Only lines with the word "resetOverrideLogicalId" belong in the answer; copy them from the records below.
The records Block Start
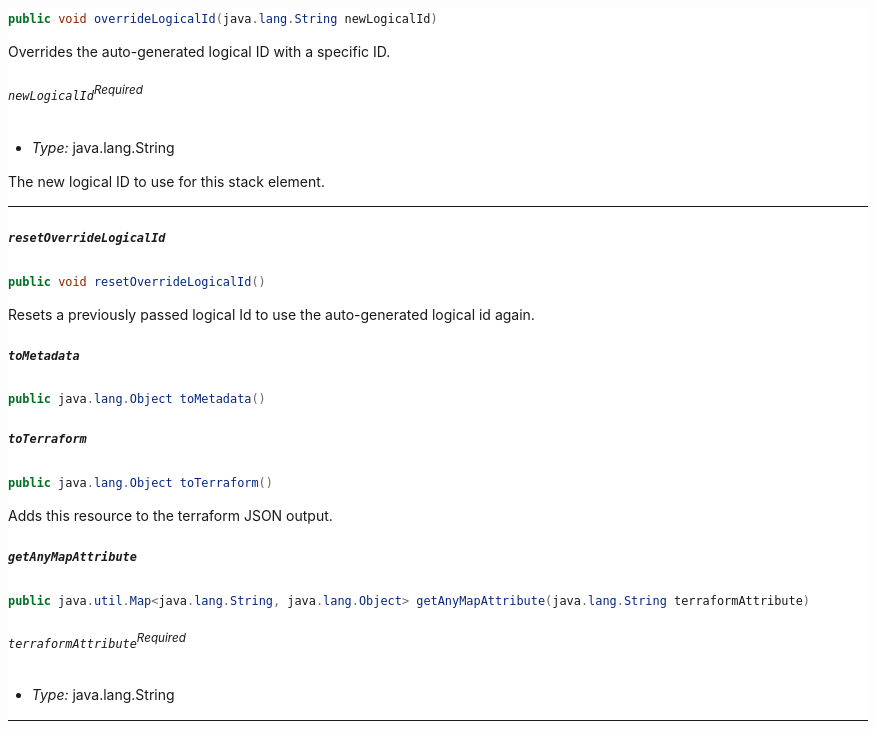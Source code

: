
 ```java
public void overrideLogicalId(java.lang.String newLogicalId)
```

Overrides the auto-generated logical ID with a specific ID.

###### `newLogicalId`<sup>Required</sup> <a name="newLogicalId" id="@cdktf/provider-datadog.sloCorrection.SloCorrection.overrideLogicalId.parameter.newLogicalId"></a>

- *Type:* java.lang.String

The new logical ID to use for this stack element.

---

##### `resetOverrideLogicalId` <a name="resetOverrideLogicalId" id="@cdktf/provider-datadog.sloCorrection.SloCorrection.resetOverrideLogicalId"></a>

```java
public void resetOverrideLogicalId()
```

Resets a previously passed logical Id to use the auto-generated logical id again.

##### `toMetadata` <a name="toMetadata" id="@cdktf/provider-datadog.sloCorrection.SloCorrection.toMetadata"></a>

```java
public java.lang.Object toMetadata()
```

##### `toTerraform` <a name="toTerraform" id="@cdktf/provider-datadog.sloCorrection.SloCorrection.toTerraform"></a>

```java
public java.lang.Object toTerraform()
```

Adds this resource to the terraform JSON output.

##### `getAnyMapAttribute` <a name="getAnyMapAttribute" id="@cdktf/provider-datadog.sloCorrection.SloCorrection.getAnyMapAttribute"></a>

```java
public java.util.Map<java.lang.String, java.lang.Object> getAnyMapAttribute(java.lang.String terraformAttribute)
```

###### `terraformAttribute`<sup>Required</sup> <a name="terraformAttribute" id="@cdktf/provider-datadog.sloCorrection.SloCorrection.getAnyMapAttribute.parameter.terraformAttribute"></a>

- *Type:* java.lang.String

---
The records Block End
Solution =>
##### `resetOverrideLogicalId` <a name="resetOverrideLogicalId" id="@cdktf/provider-datadog.sloCorrection.SloCorrection.resetOverrideLogicalId"></a>
public void resetOverrideLogicalId()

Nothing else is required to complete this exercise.